Someone related to the donor had left DNA on the bodies of two prostitutes slain in the 1990s
By Frank Eltman and Tom Hays
RIVERHEAD, N.Y. — As lab technicians analyzed a DNA sample from a New York man following a small-time criminal conviction, they discovered the sort of tantalizing clue officials hoped for when New York became the first state to begin collecting DNA from every person convicted of any crime.
The sample wasn’t a match with DNA found at any known crime scene. But it was close. Someone related to the donor had left DNA on the bodies of two prostitutes slain in the 1990s.
In this Wednesday, May 3, 2017 photo, Anthony Tangredi speaks to reporters on the first day of a murder trial in Riverhead, N.Y., involving a suspect accused of killing his mother in November 1993. (AP Photo/Frank Eltman)
That nugget of information gave investigators the opening they needed to follow a trail of other genetic clues, in trash bags, coffee cups and cigarette butts, that ultimately led them to the donor’s brother, John Bittrolff.
The 50-year-old carpenter is currently on trial in a Long Island courtroom, charged with murdering the women in 1993 and 1994. He says he is innocent.
“This was inadvertent,” Suffolk County prosecutor Robert Biancavilla said of the initial partial DNA match that led to the arrest. “The fish just happened to jump in the boat.”
New York’s Division of Criminal Justice Services says the clue was one of more than 1,450 investigative leads that have been developed as a result of the state’s decision in 2012 to collect DNA samples from all criminal convicts, no matter how minor their offenses.
New York first began collecting DNA in 1996, at first just from people convicted of homicide and some sex offenses. But since the “all crimes” database was created in 2012, the number offender genetic profiles in its files has risen from 453,520 to 618,712 in 2016.
Eight state labs now create the profiles and compare genetic material to try and solve crimes.

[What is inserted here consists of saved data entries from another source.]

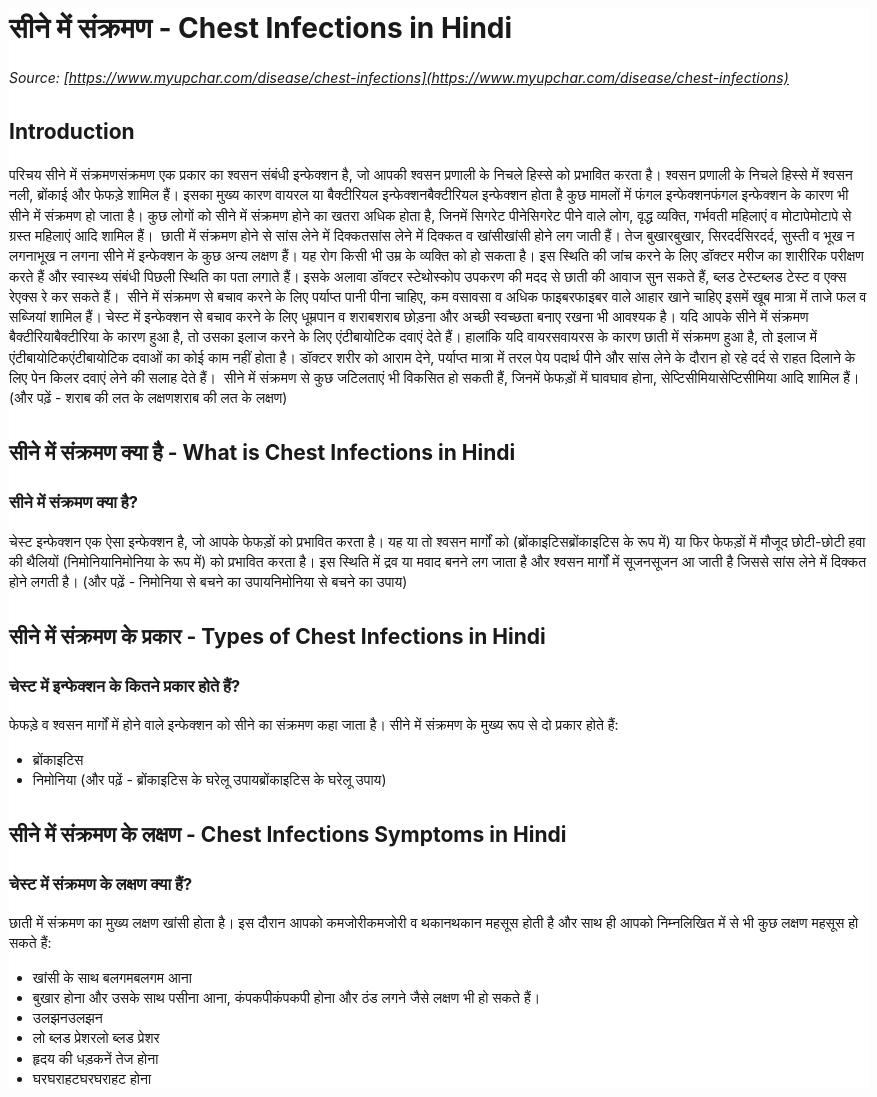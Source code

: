 # सीने में संक्रमण - Chest Infections in Hindi
_Source: [https://www.myupchar.com/disease/chest-infections](https://www.myupchar.com/disease/chest-infections)_

## Introduction
परिचय
सीने में संक्रमणसंक्रमण एक प्रकार का श्वसन संबंधी इन्फेक्शन है, जो आपकी श्वसन प्रणाली के निचले हिस्से को प्रभावित करता है। श्वसन प्रणाली के निचले हिस्से में श्वसन नली, ब्रोंकाई और फेफड़े शामिल हैं। इसका मुख्य कारण वायरल या बैक्टीरियल इन्फेक्शनबैक्टीरियल इन्फेक्शन होता है कुछ मामलों में फंगल इन्फेक्शनफंगल इन्फेक्शन के कारण भी सीने में संक्रमण हो जाता है। कुछ लोगों को सीने में संक्रमण होने का खतरा अधिक होता है, जिनमें सिगरेट पीनेसिगरेट पीने वाले लोग, वृद्ध व्यक्ति, गर्भवती महिलाएं व मोटापेमोटापे से ग्रस्त महिलाएं आदि शामिल हैं। 
छाती में संक्रमण होने से सांस लेने में दिक्कतसांस लेने में दिक्कत व खांसीखांसी होने लग जाती हैं। तेज बुखारबुखार, सिरदर्दसिरदर्द, सुस्ती व भूख न लगनाभूख न लगना सीने में इन्फेक्शन के कुछ अन्य लक्षण हैं। यह रोग किसी भी उम्र के व्यक्ति को हो सकता है। इस स्थिति की जांच करने के लिए डॉक्टर मरीज का शारीरिक परीक्षण करते हैं और स्वास्थ्य संबंधी पिछली स्थिति का पता लगाते हैं। इसके अलावा डॉक्टर स्टेथोस्कोप उपकरण की मदद से छाती की आवाज सुन सकते हैं, ब्लड टेस्टब्लड टेस्ट व एक्स रेएक्स रे कर सकते हैं। 
सीने में संक्रमण से बचाव करने के लिए पर्याप्त पानी पीना चाहिए, कम वसावसा व अधिक फाइबरफाइबर वाले आहार खाने चाहिए इसमें खूब मात्रा में ताजे फल व सब्जियां शामिल हैं। चेस्ट में इन्फेक्शन से बचाव करने के लिए धूम्रपान व शराबशराब छोड़ना और अच्छी स्वच्छता बनाए रखना भी आवश्यक है।
यदि आपके सीने में संक्रमण बैक्टीरियाबैक्टीरिया के कारण हुआ है, तो उसका इलाज करने के लिए एंटीबायोटिक दवाएं देते हैं। हालांकि यदि वायरसवायरस के कारण छाती में संक्रमण हुआ है, तो इलाज में एंटीबायोटिकएंटीबायोटिक दवाओं का कोई काम नहीं होता है। डॉक्टर शरीर को आराम देने, पर्याप्त मात्रा में तरल पेय पदार्थ पीने और सांस लेने के दौरान हो रहे दर्द से राहत दिलाने के लिए पेन किलर दवाएं लेने की सलाह देते हैं। 
सीने में संक्रमण से कुछ जटिलताएं भी विकसित हो सकती हैं, जिनमें फेफड़ों में घावघाव होना, सेप्टिसीमियासेप्टिसीमिया आदि शामिल हैं।
(और पढ़ें - शराब की लत के लक्षणशराब की लत के लक्षण)

## सीने में संक्रमण क्या है - What is Chest Infections in Hindi
### सीने में संक्रमण क्या है?
चेस्ट इन्फेक्शन एक ऐसा इन्फेक्शन है, जो आपके फेफड़ों को प्रभावित करता है। यह या तो श्वसन मार्गों को (ब्रोंकाइटिसब्रोंकाइटिस के रूप में) या फिर फेफड़ों में मौजूद छोटी-छोटी हवा की थैलियों (निमोनियानिमोनिया के रूप में) को प्रभावित करता है। इस स्थिति में द्रव या मवाद बनने लग जाता है और श्वसन मार्गों में सूजनसूजन आ जाती है जिससे सांस लेने में दिक्कत होने लगती है।
(और पढ़ें - निमोनिया से बचने का उपाय​निमोनिया से बचने का उपाय​)

## सीने में संक्रमण के प्रकार - Types of Chest Infections in Hindi
### चेस्ट में इन्फेक्शन के कितने प्रकार होते हैं?
फेफड़े व श्वसन मार्गों में होने वाले इन्फेक्शन को सीने का संक्रमण कहा जाता है। सीने में संक्रमण के मुख्य रूप से दो प्रकार होते हैं:
- ब्रोंकाइटिस
- निमोनिया
(और पढ़ें - ब्रोंकाइटिस के घरेलू उपायब्रोंकाइटिस के घरेलू उपाय)

## सीने में संक्रमण के लक्षण - Chest Infections Symptoms in Hindi
### चेस्ट में संक्रमण के लक्षण क्या हैं?
छाती में संक्रमण का मुख्य लक्षण खांसी होता है। इस दौरान आपको कमजोरीकमजोरी व थकानथकान महसूस होती है और साथ ही आपको निम्नलिखित में से भी कुछ लक्षण महसूस हो सकते हैं:
- खांसी के साथ बलगमबलगम आना
- बुखार होना और उसके साथ पसीना आना, कंपकपीकंपकपी होना और ठंड लगने जैसे लक्षण भी हो सकते हैं।
- उलझनउलझन
- लो ब्लड प्रेशरलो ब्लड प्रेशर
- हृदय की धड़कनें तेज होना
- घरघराहटघरघराहट होना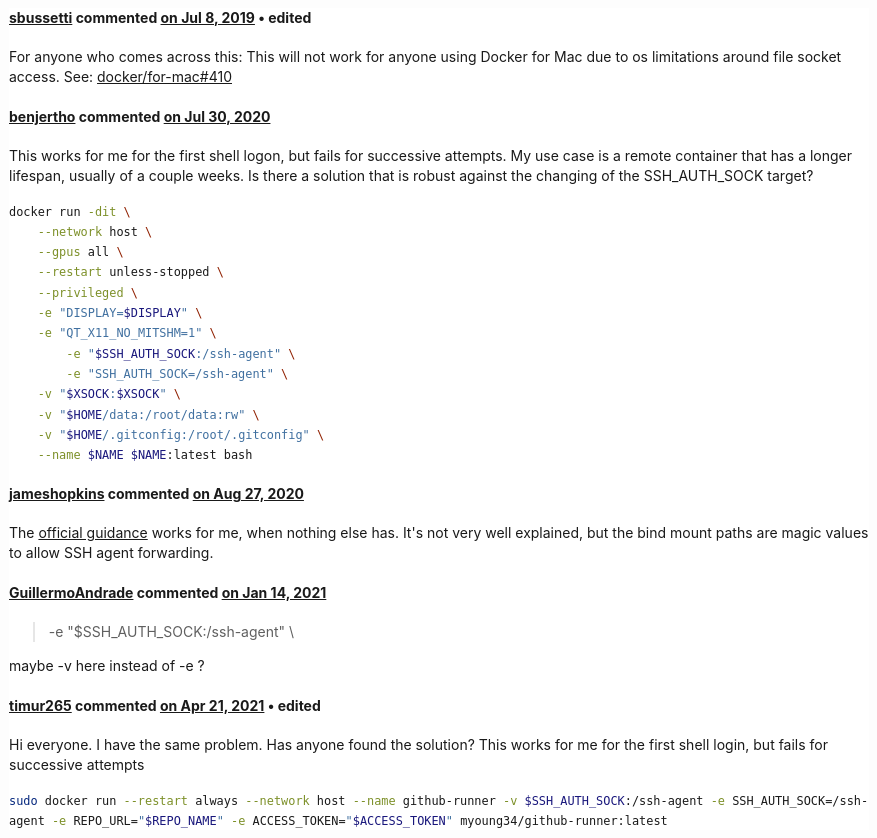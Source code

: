 
#### [sbussetti](https://gist.github.com/sbussetti) commented [on Jul 8, 2019](https://gist.github.com/d11wtq/8699521?permalink_comment_id=2964596#gistcomment-2964596) • edited 
For anyone who comes across this: This will not work for anyone using Docker for Mac due to os limitations around file socket access. See: [docker/for-mac#410](https://github.com/docker/for-mac/issues/410)


#### [benjertho](https://gist.github.com/benjertho) commented [on Jul 30, 2020](https://gist.github.com/d11wtq/8699521?permalink_comment_id=3398815#gistcomment-3398815)
This works for me for the first shell logon, but fails for successive attempts. My use case is a remote container that has a longer lifespan, usually of a couple weeks. Is there a solution that is robust against the changing of the SSH_AUTH_SOCK target?
```sh
docker run -dit \
	--network host \
	--gpus all \
	--restart unless-stopped \
	--privileged \
	-e "DISPLAY=$DISPLAY" \
	-e "QT_X11_NO_MITSHM=1" \
        -e "$SSH_AUTH_SOCK:/ssh-agent" \
        -e "SSH_AUTH_SOCK=/ssh-agent" \
	-v "$XSOCK:$XSOCK" \
	-v "$HOME/data:/root/data:rw" \
	-v "$HOME/.gitconfig:/root/.gitconfig" \
	--name $NAME $NAME:latest bash
```


#### [jameshopkins](https://gist.github.com/jameshopkins) commented [on Aug 27, 2020](https://gist.github.com/d11wtq/8699521?permalink_comment_id=3433090#gistcomment-3433090)
The [official guidance](https://docs.docker.com/docker-for-mac/osxfs/#ssh-agent-forwarding) works for me, when nothing else has. It's not very well explained, but the bind mount paths are magic values to allow SSH agent forwarding.


#### [GuillermoAndrade](https://gist.github.com/GuillermoAndrade) commented [on Jan 14, 2021](https://gist.github.com/d11wtq/8699521?permalink_comment_id=3593556#gistcomment-3593556)
> -e "$SSH_AUTH_SOCK:/ssh-agent" \

maybe -v here instead of -e ?


#### [timur265](https://gist.github.com/timur265) commented [on Apr 21, 2021](https://gist.github.com/d11wtq/8699521?permalink_comment_id=3713947#gistcomment-3713947) • edited 
Hi everyone. I have the same problem. Has anyone found the solution?  This works for me for the first shell login, but fails for successive attempts
```sh
sudo docker run --restart always --network host --name github-runner -v $SSH_AUTH_SOCK:/ssh-agent -e SSH_AUTH_SOCK=/ssh-agent -e REPO_URL="$REPO_NAME" -e ACCESS_TOKEN="$ACCESS_TOKEN" myoung34/github-runner:latest
```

The expanded sampling “clearly has been a success,” said Richard Aborn, head of the Citizens Crime Commission in New York City. “It’s another example of how technology and science can be a crime-fighting tool.”
The trail that police said led to Bittrolff began with a sample submitted by his brother, Timothy Bittrolff, following his misdemeanor conviction for violating an order of protection in 2013.
After the analysis of the sample indicated it was a partial match to DNA left on the two victims slain in 1993 and 1994, investigators looked at Timothy Bittrolff’s brothers.
First, they retrieved a cigarette butt that one brother, Kevin Bittrolff, had tossed from his car. But his DNA wasn’t a match.
Investigators then set up a camera outside John Bittrolff’s home in Manorville. When he left nine bags of trash outside, they swooped in.
DNA was retrieved from a plastic cup in the trash, and found to be a match with the material found on the slain women. Bittrolff was arrested and when he sipped from a coffee cup during questioning, authorities got another sample of his DNA. That sample also matched the crime scene evidence.
“The killer left his calling card,” Biancavilla told jurors this week.
William Keahon, Bittrolff’s attorney, contends that DNA alone will not be enough to convict his client.
“Why does he have to be the killer?” Keahon asked jurors Wednesday at the opening of the trial in a Suffolk County courtroom. “Sexual relations don’t equal a killer.”
He conceded that Bittrolff said “no” when detectives asked him if he had ever had sex with a prostitute. But, he added, “I don’t know a guy that would say, ‘Yeah,’ in a police station when it’s a crime to be with a prostitute. And you’re married. And you have two sons.”
The nude bodies of Rita Tangredi, 31, and Colleen McNamee, 20, were found nine miles apart in late 1993 and early 1994, respectively. Both women had been strangled and suffered severe head injuries. Investigators found wood shavings on both bodies, authorities said.
A New York state panel is considering whether to allow a forensic method used in 10 other states called familial DNA analysis that could lead to similar breaks in cold cases. It allows investigators to expand the parameters of its DNA search to try to find people who may be related to the one who committed the crime.
Familial DNA testing was not used in the Bittrolff case, prosecutors said.
Anthony Tangredi was 11 when his mother was found beaten and strangled to death.
“I was just overwhelmed,” Tangredi, now 34, said when he heard police had arrested Bittrolff.
“I gave up hope a long time ago,” he said on the eve of the trial. “I just never imagined that they would ever find a killer. It was such a cold case.”